§ The task
Every record below should be printed exactly as given.

§ Data for analysis
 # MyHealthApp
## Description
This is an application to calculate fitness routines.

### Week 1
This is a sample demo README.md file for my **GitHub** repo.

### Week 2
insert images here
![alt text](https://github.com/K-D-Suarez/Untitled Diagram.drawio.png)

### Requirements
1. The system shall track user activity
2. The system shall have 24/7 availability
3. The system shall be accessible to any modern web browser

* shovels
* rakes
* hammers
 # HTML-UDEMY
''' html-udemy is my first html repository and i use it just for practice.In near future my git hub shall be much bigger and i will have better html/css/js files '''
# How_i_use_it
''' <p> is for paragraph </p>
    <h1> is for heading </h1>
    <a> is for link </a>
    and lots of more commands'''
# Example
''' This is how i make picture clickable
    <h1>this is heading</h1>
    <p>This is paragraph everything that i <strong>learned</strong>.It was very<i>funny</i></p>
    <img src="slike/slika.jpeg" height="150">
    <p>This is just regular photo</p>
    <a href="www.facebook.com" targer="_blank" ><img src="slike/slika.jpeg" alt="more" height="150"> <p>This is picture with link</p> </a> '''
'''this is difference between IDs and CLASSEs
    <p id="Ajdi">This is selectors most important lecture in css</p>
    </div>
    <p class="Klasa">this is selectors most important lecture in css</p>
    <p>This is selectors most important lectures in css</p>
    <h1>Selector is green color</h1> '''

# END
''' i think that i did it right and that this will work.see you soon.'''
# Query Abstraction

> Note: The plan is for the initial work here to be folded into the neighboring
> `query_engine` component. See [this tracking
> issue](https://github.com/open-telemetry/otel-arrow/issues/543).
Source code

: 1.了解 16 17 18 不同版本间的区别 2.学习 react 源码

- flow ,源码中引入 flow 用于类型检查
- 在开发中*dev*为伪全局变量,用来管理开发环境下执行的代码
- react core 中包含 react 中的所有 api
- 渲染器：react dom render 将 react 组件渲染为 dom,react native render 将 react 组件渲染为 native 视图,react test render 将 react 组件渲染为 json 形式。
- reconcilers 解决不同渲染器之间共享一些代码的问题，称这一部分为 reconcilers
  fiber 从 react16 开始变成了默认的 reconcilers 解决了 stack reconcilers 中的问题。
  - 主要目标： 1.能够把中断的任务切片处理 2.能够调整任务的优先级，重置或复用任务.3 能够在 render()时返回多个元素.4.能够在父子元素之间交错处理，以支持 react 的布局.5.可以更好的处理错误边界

§ Task response
 # MyHealthApp
## Description
This is an application to calculate fitness routines.

### Week 1
This is a sample demo README.md file for my **GitHub** repo.

### Week 2
insert images here
![alt text](https://github.com/K-D-Suarez/Untitled Diagram.drawio.png)

### Requirements
1. The system shall track user activity
2. The system shall have 24/7 availability
3. The system shall be accessible to any modern web browser

* shovels
* rakes
* hammers
 # HTML-UDEMY
''' html-udemy is my first html repository and i use it just for practice.In near future my git hub shall be much bigger and i will have better html/css/js files '''
# How_i_use_it
''' <p> is for paragraph </p>
    <h1> is for heading </h1>
    <a> is for link </a>
    and lots of more commands'''
# Example
''' This is how i make picture clickable
    <h1>this is heading</h1>
    <p>This is paragraph everything that i <strong>learned</strong>.It was very<i>funny</i></p>
    <img src="slike/slika.jpeg" height="150">
    <p>This is just regular photo</p>
    <a href="www.facebook.com" targer="_blank" ><img src="slike/slika.jpeg" alt="more" height="150"> <p>This is picture with link</p> </a> '''
'''this is difference between IDs and CLASSEs
    <p id="Ajdi">This is selectors most important lecture in css</p>
    </div>
    <p class="Klasa">this is selectors most important lecture in css</p>
    <p>This is selectors most important lectures in css</p>
    <h1>Selector is green color</h1> '''

# END
''' i think that i did it right and that this will work.see you soon.'''
# Query Abstraction

> Note: The plan is for the initial work here to be folded into the neighboring
> `query_engine` component. See [this tracking
> issue](https://github.com/open-telemetry/otel-arrow/issues/543).
Source code

: 1.了解 16 17 18 不同版本间的区别 2.学习 react 源码

- flow ,源码中引入 flow 用于类型检查
- 在开发中*dev*为伪全局变量,用来管理开发环境下执行的代码
- react core 中包含 react 中的所有 api
- 渲染器：react dom render 将 react 组件渲染为 dom,react native render 将 react 组件渲染为 native 视图,react test render 将 react 组件渲染为 json 形式。
- reconcilers 解决不同渲染器之间共享一些代码的问题，称这一部分为 reconcilers
  fiber 从 react16 开始变成了默认的 reconcilers 解决了 stack reconcilers 中的问题。
  - 主要目标： 1.能够把中断的任务切片处理 2.能够调整任务的优先级，重置或复用任务.3 能够在 render()时返回多个元素.4.能够在父子元素之间交错处理，以支持 react 的布局.5.可以更好的处理错误边界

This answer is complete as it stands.